** Opening PROVIDED DATA block **

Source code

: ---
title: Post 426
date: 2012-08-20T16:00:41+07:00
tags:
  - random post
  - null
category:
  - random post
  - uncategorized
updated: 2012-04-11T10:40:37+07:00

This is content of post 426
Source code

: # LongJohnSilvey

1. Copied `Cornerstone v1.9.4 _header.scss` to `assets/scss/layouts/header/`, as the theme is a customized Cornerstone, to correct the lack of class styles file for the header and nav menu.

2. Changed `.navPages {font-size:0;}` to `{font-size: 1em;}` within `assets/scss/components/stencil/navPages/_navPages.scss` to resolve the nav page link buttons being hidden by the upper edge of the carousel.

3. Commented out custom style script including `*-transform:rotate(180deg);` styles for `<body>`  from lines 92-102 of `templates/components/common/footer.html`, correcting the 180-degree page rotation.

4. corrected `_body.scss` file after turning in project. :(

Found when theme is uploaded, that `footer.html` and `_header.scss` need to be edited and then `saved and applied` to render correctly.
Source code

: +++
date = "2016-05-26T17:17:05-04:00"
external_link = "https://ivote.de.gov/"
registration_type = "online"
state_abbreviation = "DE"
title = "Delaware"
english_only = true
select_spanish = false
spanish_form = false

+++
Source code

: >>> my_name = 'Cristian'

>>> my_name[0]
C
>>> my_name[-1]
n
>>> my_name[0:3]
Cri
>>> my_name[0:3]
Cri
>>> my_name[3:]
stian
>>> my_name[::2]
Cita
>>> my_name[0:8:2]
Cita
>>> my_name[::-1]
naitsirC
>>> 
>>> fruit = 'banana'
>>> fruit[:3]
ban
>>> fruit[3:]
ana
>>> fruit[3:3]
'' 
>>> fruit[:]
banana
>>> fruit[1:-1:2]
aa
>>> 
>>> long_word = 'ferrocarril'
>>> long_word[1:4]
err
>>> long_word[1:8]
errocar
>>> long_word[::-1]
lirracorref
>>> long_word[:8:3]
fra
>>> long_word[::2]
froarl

** Closing PROVIDED DATA block **

YOUR GOAL | The full data must appear again, retyped in every detail.

EXERCISE RESULT |
Source code

: ---
title: Post 426
date: 2012-08-20T16:00:41+07:00
tags:
  - random post
  - null
category:
  - random post
  - uncategorized
updated: 2012-04-11T10:40:37+07:00

This is content of post 426
Source code

: # LongJohnSilvey

1. Copied `Cornerstone v1.9.4 _header.scss` to `assets/scss/layouts/header/`, as the theme is a customized Cornerstone, to correct the lack of class styles file for the header and nav menu.

2. Changed `.navPages {font-size:0;}` to `{font-size: 1em;}` within `assets/scss/components/stencil/navPages/_navPages.scss` to resolve the nav page link buttons being hidden by the upper edge of the carousel.

3. Commented out custom style script including `*-transform:rotate(180deg);` styles for `<body>`  from lines 92-102 of `templates/components/common/footer.html`, correcting the 180-degree page rotation.

4. corrected `_body.scss` file after turning in project. :(

Found when theme is uploaded, that `footer.html` and `_header.scss` need to be edited and then `saved and applied` to render correctly.
Source code

: +++
date = "2016-05-26T17:17:05-04:00"
external_link = "https://ivote.de.gov/"
registration_type = "online"
state_abbreviation = "DE"
title = "Delaware"
english_only = true
select_spanish = false
spanish_form = false

+++
Source code

: >>> my_name = 'Cristian'

>>> my_name[0]
C
>>> my_name[-1]
n
>>> my_name[0:3]
Cri
>>> my_name[0:3]
Cri
>>> my_name[3:]
stian
>>> my_name[::2]
Cita
>>> my_name[0:8:2]
Cita
>>> my_name[::-1]
naitsirC
>>> 
>>> fruit = 'banana'
>>> fruit[:3]
ban
>>> fruit[3:]
ana
>>> fruit[3:3]
'' 
>>> fruit[:]
banana
>>> fruit[1:-1:2]
aa
>>> 
>>> long_word = 'ferrocarril'
>>> long_word[1:4]
err
>>> long_word[1:8]
errocar
>>> long_word[::-1]
lirracorref
>>> long_word[:8:3]
fra
>>> long_word[::2]
froarl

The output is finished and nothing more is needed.